• _Problem_
All that is wanted is a word-for-word copy of the line with "下午2时45分，[[zh:新" and every line after it in the data below.

[Collection entries]
* * * * * * *
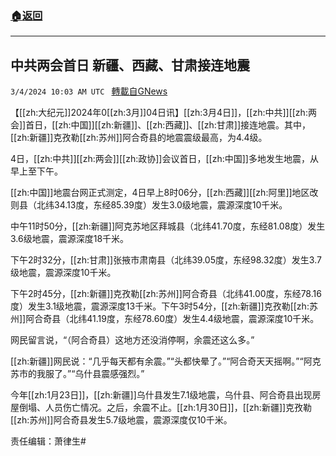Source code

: ###  [:house:返回](README.md)
---


## 中共两会首日 新疆、西藏、甘肃接连地震
`3/4/2024 10:03 AM UTC ` [轉載自GNews](https://gnews.org/articles/2363275)

【[[zh:大纪元]]2024年0[[zh:3月]]04日讯】[[zh:3月4日]]，[[zh:中共]][[zh:两会]]首日，[[zh:中国]][[zh:新疆]]、[[zh:西藏]]、[[zh:甘肃]]接连地震。其中，[[zh:新疆]]克孜勒[[zh:苏州]]阿合奇县的地震震级最高，为4.4级。

4日，[[zh:中共]][[zh:两会]][[zh:政协]]会议首日，[[zh:中国]]多地发生地震，从早上至下午。

[[zh:中国]]地震台网正式测定，4日早上8时06分，[[zh:西藏]][[zh:阿里]]地区改则县（北纬34.13度，东经85.39度）发生3.0级地震，震源深度10千米。

中午11时50分，[[zh:新疆]]阿克苏地区拜城县（北纬41.70度，东经81.08度）发生3.6级地震，震源深度18千米。

下午2时32分，[[zh:甘肃]]张掖市肃南县（北纬39.05度，东经98.32度）发生3.7级地震，震源深度10千米。

下午2时45分，[[zh:新疆]]克孜勒[[zh:苏州]]阿合奇县（北纬41.00度，东经78.16度）发生3.1级地震，震源深度13千米。下午3时54分，[[zh:新疆]]克孜勒[[zh:苏州]]阿合奇县（北纬41.19度，东经78.60度）发生4.4级地震，震源深度10千米。

网民留言说，“（阿合奇县）这地方还没消停啊，余震还这么多。”

[[zh:新疆]]网民说：“几乎每天都有余震。”“头都快晕了。”“阿合奇天天摇啊。”“阿克苏市的我服了。”“乌什县震感强烈。”

今年[[zh:1月23日]]，[[zh:新疆]]乌什县发生7.1级地震，乌什县、阿合奇县出现房屋倒塌、人员伤亡情况。之后，余震不止。[[zh:1月30日]]，[[zh:新疆]]克孜勒[[zh:苏州]]阿合奇县发生5.7级地震，震源深度仅10千米。

责任编辑：萧律生#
* * * * * * *
• _Reply_
下午2时45分，[[zh:新疆]]克孜勒[[zh:苏州]]阿合奇县（北纬41.00度，东经78.16度）发生3.1级地震，震源深度13千米。下午3时54分，[[zh:新疆]]克孜勒[[zh:苏州]]阿合奇县（北纬41.19度，东经78.60度）发生4.4级地震，震源深度10千米。

网民留言说，“（阿合奇县）这地方还没消停啊，余震还这么多。”

[[zh:新疆]]网民说：“几乎每天都有余震。”“头都快晕了。”“阿合奇天天摇啊。”“阿克苏市的我服了。”“乌什县震感强烈。”

今年[[zh:1月23日]]，[[zh:新疆]]乌什县发生7.1级地震，乌什县、阿合奇县出现房屋倒塌、人员伤亡情况。之后，余震不止。[[zh:1月30日]]，[[zh:新疆]]克孜勒[[zh:苏州]]阿合奇县发生5.7级地震，震源深度仅10千米。

责任编辑：萧律生#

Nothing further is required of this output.